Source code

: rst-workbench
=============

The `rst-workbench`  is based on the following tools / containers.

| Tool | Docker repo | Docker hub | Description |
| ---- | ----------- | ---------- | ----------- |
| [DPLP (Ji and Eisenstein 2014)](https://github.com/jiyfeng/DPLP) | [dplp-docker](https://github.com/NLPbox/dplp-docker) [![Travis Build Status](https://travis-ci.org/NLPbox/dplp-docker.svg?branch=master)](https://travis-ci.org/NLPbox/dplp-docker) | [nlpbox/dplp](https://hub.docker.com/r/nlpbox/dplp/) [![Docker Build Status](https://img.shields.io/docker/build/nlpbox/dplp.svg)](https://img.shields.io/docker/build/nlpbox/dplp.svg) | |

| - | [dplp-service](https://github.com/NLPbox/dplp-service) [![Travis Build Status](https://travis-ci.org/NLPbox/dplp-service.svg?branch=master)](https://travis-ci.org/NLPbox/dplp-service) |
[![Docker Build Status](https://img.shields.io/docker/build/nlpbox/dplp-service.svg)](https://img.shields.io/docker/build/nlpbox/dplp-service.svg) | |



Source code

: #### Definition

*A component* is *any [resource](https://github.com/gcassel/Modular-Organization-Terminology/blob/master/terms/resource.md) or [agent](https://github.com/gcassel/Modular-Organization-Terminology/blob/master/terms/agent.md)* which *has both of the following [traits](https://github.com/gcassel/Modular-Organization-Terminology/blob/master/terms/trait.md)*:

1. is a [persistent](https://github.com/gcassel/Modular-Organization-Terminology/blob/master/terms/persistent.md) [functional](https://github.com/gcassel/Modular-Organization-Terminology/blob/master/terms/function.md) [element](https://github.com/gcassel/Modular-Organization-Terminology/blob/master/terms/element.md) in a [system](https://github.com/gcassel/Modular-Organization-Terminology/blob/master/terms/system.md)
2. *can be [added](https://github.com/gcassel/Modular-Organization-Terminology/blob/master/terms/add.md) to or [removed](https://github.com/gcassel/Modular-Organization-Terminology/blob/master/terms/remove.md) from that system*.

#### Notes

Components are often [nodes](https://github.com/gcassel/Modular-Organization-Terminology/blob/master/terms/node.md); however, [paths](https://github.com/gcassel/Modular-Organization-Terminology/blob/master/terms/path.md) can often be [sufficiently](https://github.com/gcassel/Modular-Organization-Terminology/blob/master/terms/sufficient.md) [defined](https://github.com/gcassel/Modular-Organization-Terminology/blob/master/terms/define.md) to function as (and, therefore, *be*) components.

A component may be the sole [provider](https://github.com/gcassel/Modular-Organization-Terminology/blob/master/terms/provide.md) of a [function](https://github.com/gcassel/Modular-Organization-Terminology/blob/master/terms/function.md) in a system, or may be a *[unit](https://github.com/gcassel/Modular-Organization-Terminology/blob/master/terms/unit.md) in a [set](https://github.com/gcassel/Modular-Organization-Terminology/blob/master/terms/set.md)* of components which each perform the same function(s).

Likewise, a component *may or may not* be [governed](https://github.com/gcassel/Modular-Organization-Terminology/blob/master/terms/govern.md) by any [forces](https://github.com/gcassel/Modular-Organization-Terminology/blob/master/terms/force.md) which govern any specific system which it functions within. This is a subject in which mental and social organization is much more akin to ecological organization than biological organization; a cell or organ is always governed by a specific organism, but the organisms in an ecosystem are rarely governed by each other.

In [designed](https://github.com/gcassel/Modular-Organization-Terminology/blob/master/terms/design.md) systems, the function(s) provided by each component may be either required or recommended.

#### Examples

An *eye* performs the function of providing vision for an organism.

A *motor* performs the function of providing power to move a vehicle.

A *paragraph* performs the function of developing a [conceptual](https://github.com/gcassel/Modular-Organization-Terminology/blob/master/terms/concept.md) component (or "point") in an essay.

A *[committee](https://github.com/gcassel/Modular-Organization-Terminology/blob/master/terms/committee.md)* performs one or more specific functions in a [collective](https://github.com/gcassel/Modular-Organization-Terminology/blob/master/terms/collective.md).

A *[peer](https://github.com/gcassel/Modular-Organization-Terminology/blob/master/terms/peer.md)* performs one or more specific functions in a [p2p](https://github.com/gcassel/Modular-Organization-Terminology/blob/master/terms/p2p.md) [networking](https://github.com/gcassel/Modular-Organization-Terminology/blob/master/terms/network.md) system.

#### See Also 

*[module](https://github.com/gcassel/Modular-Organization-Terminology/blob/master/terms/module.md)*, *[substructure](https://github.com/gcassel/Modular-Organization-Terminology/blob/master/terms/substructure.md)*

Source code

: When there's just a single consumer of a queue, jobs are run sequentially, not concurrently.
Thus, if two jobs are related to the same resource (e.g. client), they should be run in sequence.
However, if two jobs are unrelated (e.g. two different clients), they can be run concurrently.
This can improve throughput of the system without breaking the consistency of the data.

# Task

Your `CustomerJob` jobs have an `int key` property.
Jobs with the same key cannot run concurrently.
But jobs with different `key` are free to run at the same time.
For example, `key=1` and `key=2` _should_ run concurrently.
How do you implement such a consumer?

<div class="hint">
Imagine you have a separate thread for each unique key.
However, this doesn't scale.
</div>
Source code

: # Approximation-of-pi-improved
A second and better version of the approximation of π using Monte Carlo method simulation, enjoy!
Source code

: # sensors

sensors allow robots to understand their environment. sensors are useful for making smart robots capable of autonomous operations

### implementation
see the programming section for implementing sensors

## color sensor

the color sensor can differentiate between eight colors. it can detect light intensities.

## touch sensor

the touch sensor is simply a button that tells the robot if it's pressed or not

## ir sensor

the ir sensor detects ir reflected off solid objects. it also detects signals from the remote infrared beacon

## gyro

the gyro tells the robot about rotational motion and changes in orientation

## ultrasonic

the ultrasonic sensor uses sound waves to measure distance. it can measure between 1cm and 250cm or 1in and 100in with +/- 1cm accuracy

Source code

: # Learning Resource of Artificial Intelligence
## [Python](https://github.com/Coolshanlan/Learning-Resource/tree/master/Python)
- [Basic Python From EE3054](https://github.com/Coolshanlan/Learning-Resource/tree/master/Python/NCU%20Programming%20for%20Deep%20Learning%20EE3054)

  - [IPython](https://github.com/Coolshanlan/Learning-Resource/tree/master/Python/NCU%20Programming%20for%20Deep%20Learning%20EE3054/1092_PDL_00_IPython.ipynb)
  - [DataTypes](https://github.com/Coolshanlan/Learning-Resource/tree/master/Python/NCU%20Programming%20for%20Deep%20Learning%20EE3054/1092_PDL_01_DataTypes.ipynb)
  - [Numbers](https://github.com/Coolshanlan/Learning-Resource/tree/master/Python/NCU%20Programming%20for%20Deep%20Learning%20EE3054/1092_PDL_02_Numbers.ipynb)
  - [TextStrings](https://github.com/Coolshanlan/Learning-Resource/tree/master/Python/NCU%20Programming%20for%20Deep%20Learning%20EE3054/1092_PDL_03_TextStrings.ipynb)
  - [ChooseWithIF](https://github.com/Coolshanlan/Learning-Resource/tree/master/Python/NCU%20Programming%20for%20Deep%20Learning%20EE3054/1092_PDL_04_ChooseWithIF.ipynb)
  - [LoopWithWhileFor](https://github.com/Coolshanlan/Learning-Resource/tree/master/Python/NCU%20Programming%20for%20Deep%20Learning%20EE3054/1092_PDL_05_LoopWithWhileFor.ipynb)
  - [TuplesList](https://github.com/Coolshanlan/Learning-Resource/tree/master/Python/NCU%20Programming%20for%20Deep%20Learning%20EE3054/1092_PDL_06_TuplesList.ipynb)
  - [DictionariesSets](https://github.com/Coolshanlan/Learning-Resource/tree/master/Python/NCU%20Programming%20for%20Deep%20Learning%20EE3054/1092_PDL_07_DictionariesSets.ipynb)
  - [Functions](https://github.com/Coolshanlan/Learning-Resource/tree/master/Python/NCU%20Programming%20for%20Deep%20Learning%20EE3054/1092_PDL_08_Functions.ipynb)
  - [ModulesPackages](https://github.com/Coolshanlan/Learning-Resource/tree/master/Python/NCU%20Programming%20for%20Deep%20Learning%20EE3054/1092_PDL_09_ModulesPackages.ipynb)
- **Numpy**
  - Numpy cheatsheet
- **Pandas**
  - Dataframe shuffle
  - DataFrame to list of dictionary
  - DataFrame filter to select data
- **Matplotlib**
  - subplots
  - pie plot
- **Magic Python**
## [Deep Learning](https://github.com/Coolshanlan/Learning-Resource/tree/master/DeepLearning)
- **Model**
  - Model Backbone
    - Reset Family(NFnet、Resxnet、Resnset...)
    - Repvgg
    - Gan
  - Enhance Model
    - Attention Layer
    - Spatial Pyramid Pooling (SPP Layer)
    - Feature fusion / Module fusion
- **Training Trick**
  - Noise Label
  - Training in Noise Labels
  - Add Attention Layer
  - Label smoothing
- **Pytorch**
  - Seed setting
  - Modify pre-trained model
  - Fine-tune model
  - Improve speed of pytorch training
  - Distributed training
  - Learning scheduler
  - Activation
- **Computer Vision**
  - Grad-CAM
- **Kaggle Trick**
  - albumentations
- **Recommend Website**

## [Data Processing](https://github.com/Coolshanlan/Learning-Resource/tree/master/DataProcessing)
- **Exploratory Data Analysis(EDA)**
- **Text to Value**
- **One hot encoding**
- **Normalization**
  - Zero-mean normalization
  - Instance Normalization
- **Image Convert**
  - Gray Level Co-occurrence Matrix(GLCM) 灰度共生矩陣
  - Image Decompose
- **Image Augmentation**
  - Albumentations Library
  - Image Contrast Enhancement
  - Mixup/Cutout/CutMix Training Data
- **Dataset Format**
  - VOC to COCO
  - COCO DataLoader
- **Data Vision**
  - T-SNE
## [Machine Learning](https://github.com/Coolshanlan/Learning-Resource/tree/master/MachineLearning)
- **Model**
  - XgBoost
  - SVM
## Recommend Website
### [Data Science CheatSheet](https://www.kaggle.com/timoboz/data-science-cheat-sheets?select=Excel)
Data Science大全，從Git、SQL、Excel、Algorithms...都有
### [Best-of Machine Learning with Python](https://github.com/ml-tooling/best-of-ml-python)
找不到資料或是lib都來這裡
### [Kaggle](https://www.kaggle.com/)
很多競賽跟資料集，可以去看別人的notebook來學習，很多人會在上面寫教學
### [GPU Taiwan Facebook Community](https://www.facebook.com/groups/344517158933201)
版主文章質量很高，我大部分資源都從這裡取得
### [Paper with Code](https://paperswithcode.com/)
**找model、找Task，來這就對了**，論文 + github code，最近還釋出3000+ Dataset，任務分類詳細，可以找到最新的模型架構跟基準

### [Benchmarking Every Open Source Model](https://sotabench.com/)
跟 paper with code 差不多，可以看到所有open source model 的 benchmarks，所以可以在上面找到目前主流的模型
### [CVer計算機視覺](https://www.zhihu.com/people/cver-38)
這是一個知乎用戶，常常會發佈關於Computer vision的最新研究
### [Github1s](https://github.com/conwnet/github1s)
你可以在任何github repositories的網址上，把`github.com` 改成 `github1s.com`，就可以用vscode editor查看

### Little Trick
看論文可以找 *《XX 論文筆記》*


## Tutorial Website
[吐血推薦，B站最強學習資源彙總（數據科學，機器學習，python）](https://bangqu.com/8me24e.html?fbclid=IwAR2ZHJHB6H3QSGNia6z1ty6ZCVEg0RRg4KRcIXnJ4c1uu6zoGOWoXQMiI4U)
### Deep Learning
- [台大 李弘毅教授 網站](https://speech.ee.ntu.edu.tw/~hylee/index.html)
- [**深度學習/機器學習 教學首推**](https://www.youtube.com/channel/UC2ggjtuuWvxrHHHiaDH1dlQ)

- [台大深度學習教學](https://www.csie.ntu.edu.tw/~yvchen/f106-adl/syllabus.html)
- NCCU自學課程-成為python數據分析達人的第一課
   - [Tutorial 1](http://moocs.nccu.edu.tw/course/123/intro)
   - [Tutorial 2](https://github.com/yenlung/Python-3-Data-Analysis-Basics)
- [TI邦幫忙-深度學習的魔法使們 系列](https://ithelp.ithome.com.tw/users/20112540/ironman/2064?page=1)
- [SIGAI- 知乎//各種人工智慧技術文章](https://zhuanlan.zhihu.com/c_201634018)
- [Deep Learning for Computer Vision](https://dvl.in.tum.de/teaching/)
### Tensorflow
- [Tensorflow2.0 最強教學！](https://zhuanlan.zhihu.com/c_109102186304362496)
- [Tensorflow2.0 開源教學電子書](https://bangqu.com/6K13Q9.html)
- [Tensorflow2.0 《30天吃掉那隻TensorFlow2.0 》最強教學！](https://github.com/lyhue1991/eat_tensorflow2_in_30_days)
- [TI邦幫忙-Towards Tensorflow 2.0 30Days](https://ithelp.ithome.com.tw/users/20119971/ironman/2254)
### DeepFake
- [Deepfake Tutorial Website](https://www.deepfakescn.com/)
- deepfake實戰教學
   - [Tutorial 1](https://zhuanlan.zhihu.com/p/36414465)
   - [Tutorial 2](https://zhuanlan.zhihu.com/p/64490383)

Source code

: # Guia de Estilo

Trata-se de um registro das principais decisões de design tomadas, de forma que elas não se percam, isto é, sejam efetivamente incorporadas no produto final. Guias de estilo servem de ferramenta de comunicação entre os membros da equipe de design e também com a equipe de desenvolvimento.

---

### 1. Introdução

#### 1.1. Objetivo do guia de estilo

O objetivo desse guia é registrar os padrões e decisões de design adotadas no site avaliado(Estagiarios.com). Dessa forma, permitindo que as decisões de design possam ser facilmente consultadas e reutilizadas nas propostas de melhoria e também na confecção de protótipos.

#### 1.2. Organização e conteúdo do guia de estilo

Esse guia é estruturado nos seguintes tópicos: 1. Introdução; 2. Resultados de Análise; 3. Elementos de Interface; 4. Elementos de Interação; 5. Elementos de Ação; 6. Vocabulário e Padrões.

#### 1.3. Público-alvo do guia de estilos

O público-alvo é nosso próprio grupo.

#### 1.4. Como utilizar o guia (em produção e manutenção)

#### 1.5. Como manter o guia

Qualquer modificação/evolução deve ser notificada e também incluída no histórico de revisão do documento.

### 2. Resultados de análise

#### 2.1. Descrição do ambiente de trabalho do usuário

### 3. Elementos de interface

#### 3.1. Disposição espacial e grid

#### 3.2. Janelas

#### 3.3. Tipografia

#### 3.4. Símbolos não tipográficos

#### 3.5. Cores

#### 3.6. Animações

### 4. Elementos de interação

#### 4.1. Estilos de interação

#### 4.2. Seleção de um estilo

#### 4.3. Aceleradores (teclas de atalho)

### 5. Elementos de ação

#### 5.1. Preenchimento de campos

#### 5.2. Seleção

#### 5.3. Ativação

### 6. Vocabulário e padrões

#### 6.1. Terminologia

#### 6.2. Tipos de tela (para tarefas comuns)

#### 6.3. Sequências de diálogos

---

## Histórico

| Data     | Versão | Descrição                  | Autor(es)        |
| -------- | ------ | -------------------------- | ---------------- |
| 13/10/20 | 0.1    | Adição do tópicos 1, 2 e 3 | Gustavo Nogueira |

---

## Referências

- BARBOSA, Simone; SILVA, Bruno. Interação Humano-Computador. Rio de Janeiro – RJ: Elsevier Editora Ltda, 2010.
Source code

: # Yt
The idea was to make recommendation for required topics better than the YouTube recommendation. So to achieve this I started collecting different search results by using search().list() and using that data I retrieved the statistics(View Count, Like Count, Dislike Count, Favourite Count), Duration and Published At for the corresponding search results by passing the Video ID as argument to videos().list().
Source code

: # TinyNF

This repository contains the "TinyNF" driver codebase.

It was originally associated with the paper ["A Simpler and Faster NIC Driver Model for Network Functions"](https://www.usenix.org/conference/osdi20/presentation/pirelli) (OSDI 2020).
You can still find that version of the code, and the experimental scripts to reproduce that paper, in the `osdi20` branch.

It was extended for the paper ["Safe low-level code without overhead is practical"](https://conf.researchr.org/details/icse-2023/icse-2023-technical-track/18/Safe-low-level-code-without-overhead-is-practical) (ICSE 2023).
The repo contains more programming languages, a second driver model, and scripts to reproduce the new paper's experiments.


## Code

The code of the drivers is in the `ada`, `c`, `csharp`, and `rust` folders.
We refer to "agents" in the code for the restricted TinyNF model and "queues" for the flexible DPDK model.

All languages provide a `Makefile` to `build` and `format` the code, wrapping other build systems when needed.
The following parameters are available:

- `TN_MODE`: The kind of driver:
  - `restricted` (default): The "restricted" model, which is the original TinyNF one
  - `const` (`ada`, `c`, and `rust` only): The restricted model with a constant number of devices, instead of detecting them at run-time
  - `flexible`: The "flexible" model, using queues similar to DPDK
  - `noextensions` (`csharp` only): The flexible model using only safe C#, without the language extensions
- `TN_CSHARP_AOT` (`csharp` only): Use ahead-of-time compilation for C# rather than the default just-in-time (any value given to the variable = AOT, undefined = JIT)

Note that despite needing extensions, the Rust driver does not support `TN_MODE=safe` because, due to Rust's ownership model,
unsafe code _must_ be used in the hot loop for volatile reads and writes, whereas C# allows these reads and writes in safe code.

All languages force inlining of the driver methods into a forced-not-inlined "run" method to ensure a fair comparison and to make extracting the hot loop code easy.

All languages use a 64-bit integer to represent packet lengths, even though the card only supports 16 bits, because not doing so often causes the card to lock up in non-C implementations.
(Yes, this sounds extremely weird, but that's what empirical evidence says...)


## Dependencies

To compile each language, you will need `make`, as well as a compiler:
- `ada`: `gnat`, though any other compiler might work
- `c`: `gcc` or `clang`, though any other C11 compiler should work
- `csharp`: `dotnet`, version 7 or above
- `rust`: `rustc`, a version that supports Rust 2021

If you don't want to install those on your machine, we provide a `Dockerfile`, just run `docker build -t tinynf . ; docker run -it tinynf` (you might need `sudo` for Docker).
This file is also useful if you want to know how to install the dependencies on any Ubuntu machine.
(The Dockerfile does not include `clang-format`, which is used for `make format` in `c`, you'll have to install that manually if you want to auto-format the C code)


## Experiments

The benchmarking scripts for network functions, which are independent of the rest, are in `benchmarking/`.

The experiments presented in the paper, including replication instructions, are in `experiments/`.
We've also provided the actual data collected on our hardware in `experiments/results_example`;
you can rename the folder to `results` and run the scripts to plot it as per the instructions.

Your goal: Copy each line of the data above that holds "ithelp".

Expected answer:
- [TI邦幫忙-深度學習的魔法使們 系列](https://ithelp.ithome.com.tw/users/20112540/ironman/2064?page=1)
- [TI邦幫忙-Towards Tensorflow 2.0 30Days](https://ithelp.ithome.com.tw/users/20119971/ironman/2254)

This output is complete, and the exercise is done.